BYU quarterback Zach Wilson (1) dives into the end zone for a touchdown late in the second half as USC safety Isaiah Pola-Mao (21) tries to tackle him during a game Sept. 14, 2019, in Provo, Utah. (AP Photo/George Frey)

BYU quarterback Zach Wilson (1) dives into the end zone for a touchdown late in the second half as USC safety Isaiah Pola-Mao (21) tries to tackle him during a game Sept. 14, 2019, in Provo, Utah. (AP Photo/George Frey)

Huskies preparing to contend with big-play ability of BYU QB

Zach Wilson has the ability to beat teams with his arm and legs, according to UW players and coaches.

By Lauren Kirschman / The News Tribune

SEATTLE — Zach Wilson was in trouble.

With just more than six minutes remaining in Saturday’s game against USC, BYU was trailing 24-20 and the Cougars quarterback was attempting to lead a comeback. But on first-and-10 near midfield, the Trojans brought heavy pressure.

Wilson looked like he had nowhere to go, but he didn’t panic. Instead, he backpedaled to avoid two charging pass-rushers, slipped through a hole between them and hit wide receiver Gunner Romney with a 35-yard pass on the run.
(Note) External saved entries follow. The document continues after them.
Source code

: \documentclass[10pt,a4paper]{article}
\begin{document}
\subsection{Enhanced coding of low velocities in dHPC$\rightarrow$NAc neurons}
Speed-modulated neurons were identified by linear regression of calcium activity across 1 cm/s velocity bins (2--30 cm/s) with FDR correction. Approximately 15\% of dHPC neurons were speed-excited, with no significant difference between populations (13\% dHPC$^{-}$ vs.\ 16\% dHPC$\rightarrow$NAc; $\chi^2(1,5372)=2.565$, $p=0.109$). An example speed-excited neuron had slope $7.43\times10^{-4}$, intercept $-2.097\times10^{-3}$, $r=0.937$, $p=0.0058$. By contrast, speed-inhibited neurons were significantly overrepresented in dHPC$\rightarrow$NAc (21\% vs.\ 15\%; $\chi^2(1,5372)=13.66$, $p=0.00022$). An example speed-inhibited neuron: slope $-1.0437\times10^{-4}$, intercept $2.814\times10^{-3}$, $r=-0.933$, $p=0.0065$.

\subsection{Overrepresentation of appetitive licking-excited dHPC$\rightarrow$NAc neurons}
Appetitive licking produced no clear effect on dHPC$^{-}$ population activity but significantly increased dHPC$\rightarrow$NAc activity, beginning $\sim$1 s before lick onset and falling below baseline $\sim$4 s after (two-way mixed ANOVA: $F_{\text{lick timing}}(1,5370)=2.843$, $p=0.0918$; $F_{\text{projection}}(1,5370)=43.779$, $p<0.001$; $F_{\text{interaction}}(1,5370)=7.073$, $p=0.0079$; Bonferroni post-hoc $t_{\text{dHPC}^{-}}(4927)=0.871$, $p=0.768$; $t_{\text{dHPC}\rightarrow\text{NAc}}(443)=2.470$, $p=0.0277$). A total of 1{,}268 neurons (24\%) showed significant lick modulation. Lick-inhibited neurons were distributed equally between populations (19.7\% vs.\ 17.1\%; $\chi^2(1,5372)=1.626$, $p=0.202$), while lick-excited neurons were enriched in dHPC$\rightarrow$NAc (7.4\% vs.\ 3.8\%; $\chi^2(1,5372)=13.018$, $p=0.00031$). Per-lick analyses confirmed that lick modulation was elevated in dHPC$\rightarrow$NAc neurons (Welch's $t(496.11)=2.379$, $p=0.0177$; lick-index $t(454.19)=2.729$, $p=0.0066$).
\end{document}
Two plays later, Wilson took the snap and almost immediately charged through USC’s defense. As he neared the end zone, he dove through a gap in two Trojan defenders for a 16-yard touchdown that put the Cougars up 27-24 with 5:41 remaining. The Trojans tied the game in regulation before BYU won with a field goal and a stop in overtime.

Based on his analysis, it’s safe to say Washington defense back Myles Bryant has seen the tape.

“I mean, if I was playing Madden, I feel like (Wilson’s) the prototypical Madden-type of quarterback, where he can run around and throw it,” Bryant said after practice Tuesday.

Wilson, a sophomore, took over as BYU’s starter midway through last season. That was after the Huskies cruised to a 35-7 victory at Husky Stadium. Tanner Mangum started that game, completing 18 of 21 passes for 160 yards. He was sacked twice.

Through three games this season, Wilson has completed 60 of 95 passes for 720 yards and two touchdowns. He’s also rushed for an additional 47 yards and a touchdown on 23 carries. In nine appearances in 2018, Wilson completed 120 of 182 passes for 1,578 yards and three touchdowns. He had 75 carries for 221 yards and two touchdowns.

But what Wilson does best is make something out of nothing. He’s an effective scrambler, and he’s proven more than capable of making throws on the run. Simply containing him, Bryant said, will be the Huskies’ biggest challenge.

“Just understanding that he could hurt teams with his arm and his legs,” Bryant said. “It’s kind of like a deceptive speed that he has. He doesn’t look like he’s running fast, but he’s one of those guys when you get out there and he’s moving around, he’s pretty athletic.”

The Cougars are averaging 356.3 yards per game and 23.6 points per game. But last year, BYU averaged 37.2 rushing attempts and 153.2 rushing yards per game. This season, it is averaging 110 yards on 30.7 attempts. Meanwhile, the Cougars are attempting 3.6 more passes per game and averaging 24.5 more passing yards.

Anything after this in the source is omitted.